1 files changed, 271 insertions, 98 deletions
diff --git a/openmp/runtime/src/kmp_affinity.h b/openmp/runtime/src/kmp_affinity.h
index 013080bbc9ea..8e72922d2c6e 100644
--- a/openmp/runtime/src/kmp_affinity.h
+++ b/openmp/runtime/src/kmp_affinity.h
@@ -337,8 +337,8 @@ class KMPNativeAffinity : public KMPAffinity {
       long retval =
           syscall(__NR_sched_getaffinity, 0, __kmp_affin_mask_size, mask);
 #elif KMP_OS_FREEBSD
-      int r =
-          pthread_getaffinity_np(pthread_self(), __kmp_affin_mask_size, reinterpret_cast<cpuset_t *>(mask));
+      int r = pthread_getaffinity_np(pthread_self(), __kmp_affin_mask_size,
+                                     reinterpret_cast<cpuset_t *>(mask));
       int retval = (r == 0 ? 0 : -1);
 #endif
       if (retval >= 0) {
@@ -357,8 +357,8 @@ class KMPNativeAffinity : public KMPAffinity {
       long retval =
           syscall(__NR_sched_setaffinity, 0, __kmp_affin_mask_size, mask);
 #elif KMP_OS_FREEBSD
-      int r =
-          pthread_setaffinity_np(pthread_self(), __kmp_affin_mask_size, reinterpret_cast<cpuset_t *>(mask));
+      int r = pthread_setaffinity_np(pthread_self(), __kmp_affin_mask_size,
+                                     reinterpret_cast<cpuset_t *>(mask));
       int retval = (r == 0 ? 0 : -1);
 #endif
       if (retval >= 0) {
@@ -598,91 +598,274 @@ class KMPNativeAffinity : public KMPAffinity {
 #endif /* KMP_OS_WINDOWS */
 #endif /* KMP_AFFINITY_SUPPORTED */
 
-class Address {
+class kmp_hw_thread_t {
 public:
-  static const unsigned maxDepth = 32;
-  unsigned labels[maxDepth];
-  unsigned childNums[maxDepth];
-  unsigned depth;
-  unsigned leader;
-  Address(unsigned _depth) : depth(_depth), leader(FALSE) {}
-  Address &operator=(const Address &b) {
-    depth = b.depth;
-    for (unsigned i = 0; i < depth; i++) {
-      labels[i] = b.labels[i];
-      childNums[i] = b.childNums[i];
-    }
-    leader = FALSE;
-    return *this;
-  }
-  bool operator==(const Address &b) const {
-    if (depth != b.depth)
-      return false;
-    for (unsigned i = 0; i < depth; i++)

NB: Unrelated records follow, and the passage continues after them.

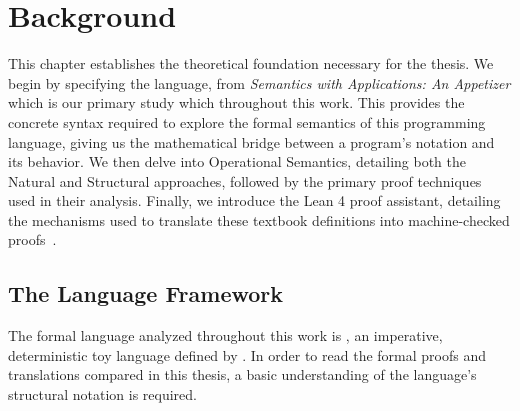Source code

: %
%
%
%
%
%
\chapter{Background}
\label{cha:background}
\noindent
This chapter establishes the theoretical foundation necessary for the thesis.
We begin by specifying the \While language, from \emph{Semantics with Applications: An Appetizer}
which is our primary study which throughout this work. This provides the concrete syntax required to
explore the formal semantics of this programming language, giving us the mathematical bridge
between a program's notation and its behavior. We then delve into Operational
Semantics, detailing both the Natural and Structural
approaches, followed by the primary proof techniques used in their analysis.
Finally, we introduce the Lean 4 proof assistant, detailing the mechanisms used
to translate these textbook definitions into machine-checked proofs~\citep{theorem_proving_2026}.

%
%
%
\section{The \While Language Framework}
\label{background:sec:while}
The formal language analyzed throughout this work is \While, an imperative,
deterministic toy language defined by \citet{nielson_semantics_2007}.
In order to read the formal proofs and translations compared in this thesis, a basic understanding of the language's structural notation is required.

-      if (labels[i] != b.labels[i])
-        return false;
-    return true;
-  }
-  bool isClose(const Address &b, int level) const {
-    if (depth != b.depth)
-      return false;
-    if ((unsigned)level >= depth)
-      return true;
-    for (unsigned i = 0; i < (depth - level); i++)

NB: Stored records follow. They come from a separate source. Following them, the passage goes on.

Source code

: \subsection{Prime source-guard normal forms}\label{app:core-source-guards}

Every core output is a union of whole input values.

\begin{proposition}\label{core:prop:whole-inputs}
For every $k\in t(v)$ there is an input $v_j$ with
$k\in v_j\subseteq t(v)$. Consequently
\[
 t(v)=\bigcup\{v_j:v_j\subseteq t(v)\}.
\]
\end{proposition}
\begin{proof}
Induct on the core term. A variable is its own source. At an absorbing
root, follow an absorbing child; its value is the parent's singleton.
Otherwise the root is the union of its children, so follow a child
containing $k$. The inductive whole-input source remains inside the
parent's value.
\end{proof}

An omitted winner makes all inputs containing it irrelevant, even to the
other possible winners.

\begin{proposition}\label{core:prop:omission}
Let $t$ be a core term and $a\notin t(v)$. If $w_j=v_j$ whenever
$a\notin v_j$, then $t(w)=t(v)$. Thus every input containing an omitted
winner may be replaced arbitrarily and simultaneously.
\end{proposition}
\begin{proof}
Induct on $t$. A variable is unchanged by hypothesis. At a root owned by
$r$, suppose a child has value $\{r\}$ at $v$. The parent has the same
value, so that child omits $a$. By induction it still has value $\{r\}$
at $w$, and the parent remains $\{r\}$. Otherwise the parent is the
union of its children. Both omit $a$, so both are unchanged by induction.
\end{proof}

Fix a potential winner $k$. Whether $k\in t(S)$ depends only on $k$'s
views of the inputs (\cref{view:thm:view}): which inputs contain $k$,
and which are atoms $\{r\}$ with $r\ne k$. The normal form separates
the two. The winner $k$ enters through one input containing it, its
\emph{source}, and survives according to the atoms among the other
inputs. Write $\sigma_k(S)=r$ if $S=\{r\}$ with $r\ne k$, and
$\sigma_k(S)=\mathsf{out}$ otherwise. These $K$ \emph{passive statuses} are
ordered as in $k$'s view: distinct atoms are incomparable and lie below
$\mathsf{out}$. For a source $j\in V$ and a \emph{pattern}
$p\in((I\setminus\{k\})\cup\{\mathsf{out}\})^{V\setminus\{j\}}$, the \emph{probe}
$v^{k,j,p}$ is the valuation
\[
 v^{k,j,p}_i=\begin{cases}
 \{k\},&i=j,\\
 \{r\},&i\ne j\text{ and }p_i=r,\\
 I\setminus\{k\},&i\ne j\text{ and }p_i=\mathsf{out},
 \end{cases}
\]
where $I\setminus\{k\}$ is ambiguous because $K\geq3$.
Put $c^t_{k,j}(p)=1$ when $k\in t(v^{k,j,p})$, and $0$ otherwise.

-      if (labels[i] != b.labels[i])
-        return false;
-    return true;
-  }
-  bool operator!=(const Address &b) const { return !operator==(b); }
-  void print() const {
-    unsigned i;
-    printf("Depth: %u --- ", depth);
-    for (i = 0; i < depth; i++) {
-      printf("%u ", labels[i]);
-    }
+  static const int UNKNOWN_ID = -1;
+  static int compare_ids(const void *a, const void *b);
+  static int compare_compact(const void *a, const void *b);
+  int ids[KMP_HW_LAST];
+  int sub_ids[KMP_HW_LAST];
+  bool leader;
+  int os_id;
+  void print() const;
+  void clear() {
+    for (int i = 0; i < (int)KMP_HW_LAST; ++i)
+      ids[i] = UNKNOWN_ID;
+    leader = false;
   }
 };
 
-class AddrUnsPair {
+class kmp_topology_t {
+
+  struct flags_t {
+    int uniform : 1;
+    int reserved : 31;
+  };
+
+  int depth;
+
+  // The following arrays are all 'depth' long
+
+  // Orderd array of the types in the topology
+  kmp_hw_t *types;
+
+  // Keep quick topology ratios, for non-uniform topologies,
+  // this ratio holds the max number of itemAs per itemB
+  // e.g., [ 4 packages | 6 cores / package | 2 threads / core ]
+  int *ratio;
+
+  // Storage containing the absolute number of each topology layer
+  int *count;
+
+  // The hardware threads array
+  // hw_threads is num_hw_threads long
+  // Each hw_thread's ids and sub_ids are depth deep
+  int num_hw_threads;
+  kmp_hw_thread_t *hw_threads;
+
+  // Equivalence hash where the key is the hardware topology item
+  // and the value is the equivalent hardware topology type in the
+  // types[] array, if the value is KMP_HW_UNKNOWN, then there is no
+  // known equivalence for the topology type
+  kmp_hw_t equivalent[KMP_HW_LAST];
+
+  // Flags describing the topology
+  flags_t flags;
+
+  // Count each item & get the num x's per y
+  // e.g., get the number of cores and the number of threads per core
+  // for each (x, y) in (KMP_HW_* , KMP_HW_*)
+  void _gather_enumeration_information();
+
+  // Remove layers that don't add information to the topology.
+  // This is done by having the layer take on the id = UNKNOWN_ID (-1)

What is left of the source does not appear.